If you want to watch Royals games, Bally Sports network has the rights, but they’re involved in a “financial crisis” and last month Diamond Sports Group, which owns Bally Sports network and is a subsidiary of Sinclair Broadcast Group, recently skipped “about” $140 million in interest payments that were due and skipping those payments started a 30-day “grace period” which might be a prelude to bankruptcy and possibly lead to changes in how games are made available to viewers.
The Commissar of Baseball, Rob Manfred, said Diamond told MLB they intend to pay their baseball teams (like I intend to help pay my friends’ electricity bill) but called it an “unfolding story” that could change.
Manfred also said if Diamond doesn’t make the payments, teams will terminate their agreements and the league will be forced to produce and distribute the games themselves and they might put them on local cable while “streaming” local games, which, if I read the story right, is currently prohibited by the Mann Act or maybe the Volstead Act or the Paris Climate Accords, but the thing to focus on here is that while MLB is assuring Royals fans we’ll be able to see the games, at this point nobody knows for sure who’s going to carry them and who we’ll have to pay to watch them.

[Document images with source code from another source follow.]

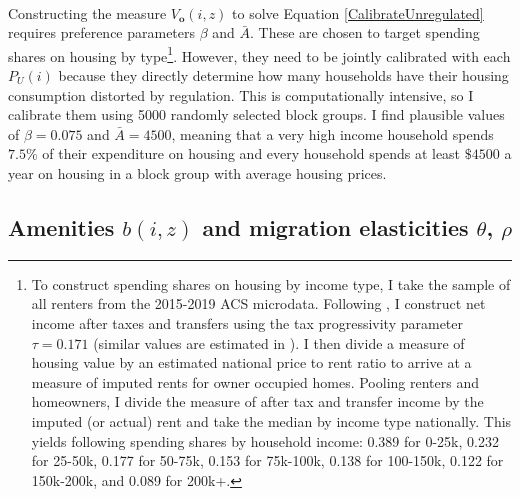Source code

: \documentclass[12pt]{article}
\begin{document}
\paragraph*{}
Constructing the measure $V_{\boldsymbol{o}}(i, z)$ to solve Equation \eqref{CalibrateUnregulated} requires preference parameters $\beta$ and $\bar{A}$. These are chosen to target spending shares on housing by type\footnote{To construct spending shares on housing by income type, I take the sample of all renters from the 2015-2019 ACS microdata. Following \cite{FinlayWilliams}, I construct net income after taxes and transfers using the tax progressivity parameter $\tau = 0.171$ (similar values are estimated in \cite{heathcoteetal}). I then divide a measure of housing value by an estimated national price to rent ratio to arrive at a measure of imputed rents for owner occupied homes. Pooling renters and homeowners, I divide the measure of after tax and transfer income by the imputed (or actual) rent and take the median by income type nationally. This yields following spending shares by household income: 0.389 for 0-25k, 0.232 for 25-50k, 0.177 for 50-75k, 0.153 for 75k-100k, 0.138 for 100-150k, 0.122 for 150k-200k, and 0.089 for 200k+.}. However, they need to be jointly calibrated with each $P_{U}(i)$ because they directly determine how many households have their housing consumption distorted by regulation. This is computationally intensive, so I calibrate them using 5000 randomly selected block groups. I find plausible values of $\beta = 0.075$ and $\bar{A} = 4500$, meaning that a very high income household spends $7.5\%$ of their expenditure on housing and every household spends at least $\$4500$ a year on housing in a block group with average housing prices. 


\subsection{Amenities $b(i, z)$ and migration elasticities $\theta$, $\rho$} 
\end{document}
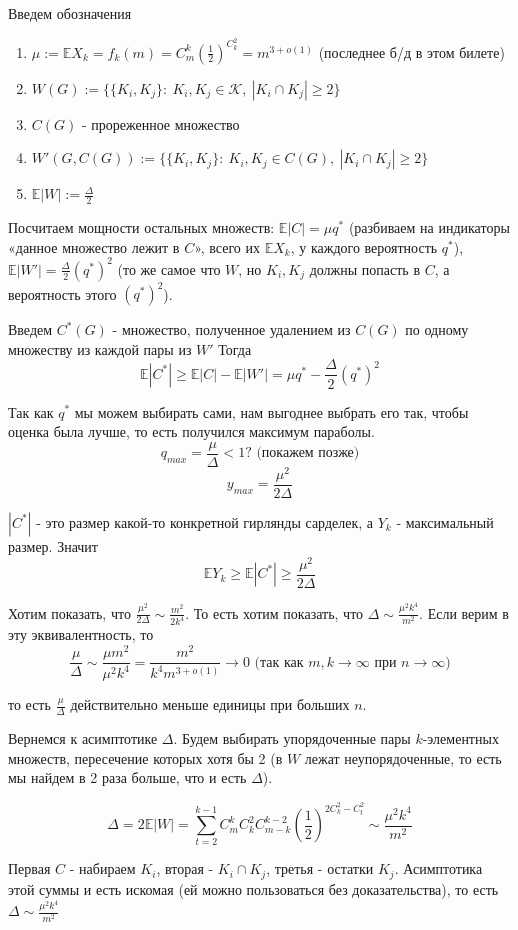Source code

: \par Введем обозначения
\begin{enumerate}
    \item $\mu:=\mathbb{E}X_k=f_k(m)=C_m^k \left(\frac{1}{2}\right)^{C_k^2}=m^{3+o(1)}$ (последнее б/д в этом билете)
    \item $W(G):=\{\{K_i, K_j\}: \: K_i, K_j \in \mathcal{K}, \: |K_i \cap K_j| \geq 2\}$
    \item $C(G)$ - прореженное множество
    \item $W'(G, C(G)):=\{\{K_i, K_j\}: \: K_i, K_j \in C(G), \: |K_i \cap K_j| \geq 2\}$
    \item $\mathbb{E}|W|:=\frac{\Delta}{2}$
\end{enumerate}

\par Посчитаем мощности остальных множеств: $\mathbb{E}|C|=\mu q^*$ (разбиваем на индикаторы «данное множество лежит в $C$», всего их $\mathbb{E}X_k$, у каждого вероятность $q^*$), $\mathbb{E}|W'|=\frac{\Delta}{2}(q^*)^2$ (то же самое что $W$, но $K_i, K_j$ должны попасть в $C$, а вероятность этого $(q^*)^2$).

\par Введем $C^*(G)$ - множество, полученное удалением из $C(G)$ по одному множеству из каждой пары из $W'$ Тогда
$$\mathbb{E}|C^*| \geq \mathbb{E}|C|-\mathbb{E}|W'|=\mu q^*-\frac{\Delta}{2} (q^*)^2$$

\par Так как $q^*$ мы можем выбирать сами, нам выгоднее выбрать его так, чтобы оценка была лучше, то есть получился максимум параболы. $$q_{max}=\frac{\mu}{\Delta}<1? \text{ (покажем позже)}$$
$$y_{max}=\frac{\mu^2}{2\Delta}$$

\par $|C^*|$ - это размер какой-то конкретной гирлянды сарделек, а $Y_k$ - максимальный размер. Значит $$\mathbb{E}Y_k \geq \mathbb{E}|C^*|\geq \frac{\mu^2}{2\Delta}$$

\par Хотим показать, что $\frac{\mu^2}{2\Delta} \sim \frac{m^2}{2k^4}$. То есть хотим показать, что $\Delta \sim \frac{\mu^2 k^4}{m^2}$. Если верим в эту эквивалентность, то
$$\frac{\mu}{\Delta}\sim \frac{\mu m^2}{\mu^2 k^4}=\frac{m^2}{k^4 m^{3+o(1)}} \rightarrow 0 \text{ (так как $m, k\rightarrow \infty$ при $n\rightarrow \infty$)}$$
\par то есть $\frac{\mu}{\Delta}$ действительно меньше единицы при больших $n$.

\par Вернемся к асимптотике $\Delta$. Будем выбирать упорядоченные пары $k$-элементных множеств, пересечение которых хотя бы 2 (в $W$ лежат неупорядоченные, то есть мы найдем в 2 раза больше, что и есть $\Delta$).

$$\Delta=2\mathbb{E}|W|=\sum_{t=2}^{k-1} C_m^k C_k^2 C_{m-k}^{k-2} \left(\frac{1}{2}\right)^{2C_k^2 - C_t^2}\sim \frac{\mu^2 k^4}{m^2}$$

\par Первая $C$ - набираем $K_i$, вторая - $K_i \cap K_j$, третья - остатки $K_j$. Асимптотика этой суммы и есть искомая (ей можно пользоваться без доказательства), то есть $\Delta \sim \frac{\mu^2 k^4}{m^2}$ \EndProof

If you want to read the Star article yourself, here’s the link:
https://www.kansascity.com/news/article272549997.html
As I write this, Opening Day is just 27 days away and I’m missing spring training games because if I want to watch the Royals games I don’t know who to give my money to, so I feel like I’m waiting to hear the ransom demands of some highly-disorganized kidnappers.
The Royals issued a statement saying:
“MLB has been focused on this and has a variety of contingencies in place to make sure fans have access to our games. We’ve had numerous conversations with MLB, and there is no higher priority.”
Which might make you feel better until you remember these are the same people who put their heads together and came up with three-and-a-half hour ball games where not much happens and were then surprised that fans didn’t want to watch that, which is reflected by the fact that ever since 2007 attendance has been dropping and they’ve lost almost 15 million fans.
The people in charge of baseball had to change the rules – bigger bases, a pitch clock and no infield shifts – to fix the sport they screwed up and now their TV rights are a ginormous mess and if they don’t get this figured out soon I see only one possible solution:
I need to move into my friends’ house.
This is why we are former Royals fans. Not seeing games on TV didn't encourage me to go to games. It made me lose interest in MLB.
I get DirectTV Streaming, which at this point shows Royals games via Bally. That was almost the only reason for getting it. I chatted online, by email, and by phone with customer service to make sure I would get the local channel with ROYALS baseball and I am so pissed that BallyDiamondSin ... okay I really don't have words anymore.